The preferred title/symbol of this entry was formerly 'Cataract, Congenital Zonular, with Sutural Opacities; CCZS.'
Basti et al. (1996) described a 4-generation Indian family segregating autosomal dominant zonular cataracts with sutural opacities. All affected family members had bilaterally symmetric cataracts. The cataracts had a uniform zonular component that measured 3.5 to 4.0 in diameter, a pulverulent fetal nucleus comprising discrete white dots and well-defined, erect Y-shaped anterior and inverted Y-shaped posterior sutural cataracts with the area enclosed by the zonular component. The degree of opacification of the zonular layer varied among family members, ranging from a uniform dense opacity to a collection of fine dots forming a hazy cloud.
Qi et al. (2004) reported a Chinese family segregating autosomal dominant congenital nuclear cataract. They stated that nuclear cataract was first reported by Brown (1924).
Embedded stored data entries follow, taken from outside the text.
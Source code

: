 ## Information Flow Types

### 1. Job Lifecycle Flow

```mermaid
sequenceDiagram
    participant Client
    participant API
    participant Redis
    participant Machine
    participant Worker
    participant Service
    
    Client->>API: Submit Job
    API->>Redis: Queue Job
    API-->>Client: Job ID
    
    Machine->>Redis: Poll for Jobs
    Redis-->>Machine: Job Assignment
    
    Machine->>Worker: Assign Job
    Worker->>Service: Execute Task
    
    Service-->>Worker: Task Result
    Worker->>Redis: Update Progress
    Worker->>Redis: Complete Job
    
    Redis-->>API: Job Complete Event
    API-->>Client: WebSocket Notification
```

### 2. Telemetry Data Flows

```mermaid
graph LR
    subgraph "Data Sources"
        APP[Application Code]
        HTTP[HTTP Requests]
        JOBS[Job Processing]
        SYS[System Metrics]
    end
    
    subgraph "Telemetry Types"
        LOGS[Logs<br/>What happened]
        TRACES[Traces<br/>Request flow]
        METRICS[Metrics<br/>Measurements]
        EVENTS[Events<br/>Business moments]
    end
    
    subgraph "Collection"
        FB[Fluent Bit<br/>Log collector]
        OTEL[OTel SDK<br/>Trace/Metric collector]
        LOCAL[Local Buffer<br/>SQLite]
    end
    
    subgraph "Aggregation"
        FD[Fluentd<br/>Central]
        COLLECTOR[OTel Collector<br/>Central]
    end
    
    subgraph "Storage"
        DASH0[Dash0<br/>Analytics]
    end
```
The opacity in nuclear cataract is located at the center of the lens and can have a marked effect on visual acuity.
In an Indian family segregating autosomal dominant zonular cataracts with sutural opacities, Padma et al. (1995) demonstrated linkage to chromosome 17q11-q12 with a maximum lod score of 3.9 at D17S805. Multipoint analysis gave a 1-lod confidence interval of 17 cM bounded by markers D17S799 and D17S798. Linkage studies in this family by Basti et al. (1996) excluded linkage to chromosomes 1, 2, and 16.
In a Chinese family segregating autosomal dominant congenital nuclear cataract, Qi et al. (2004) found linkage of the disorder to chromosome 17q11.1-q12.
In an Indian family with zonular cataract with sutural opacities described by Basti et al. (1996) and mapped to chromosome 17q by Padma et al. (1995), Kannabiran et al. (1998, 1999) identified a heterozygous splice site mutation in the CRYBA1 gene (123610.0001).
In affected members of a Chinese family segregating autosomal dominant congenital nuclear cataract, Qi et al. (2004) identified a heterozygous deletion in the CRYBA1 gene (123610.0002). The same deletion was identified by Reddy et al. (2004) in affected members of a British family with bilateral lamellar cataracts.
Hejtmancik (1998) presented a table of 9 loci, including this one, which had been implicated in nonsyndromal cataract and mapped to specific chromosomal sites. Eight animal models of cataract in which molecular defects had been identified were also tabulated.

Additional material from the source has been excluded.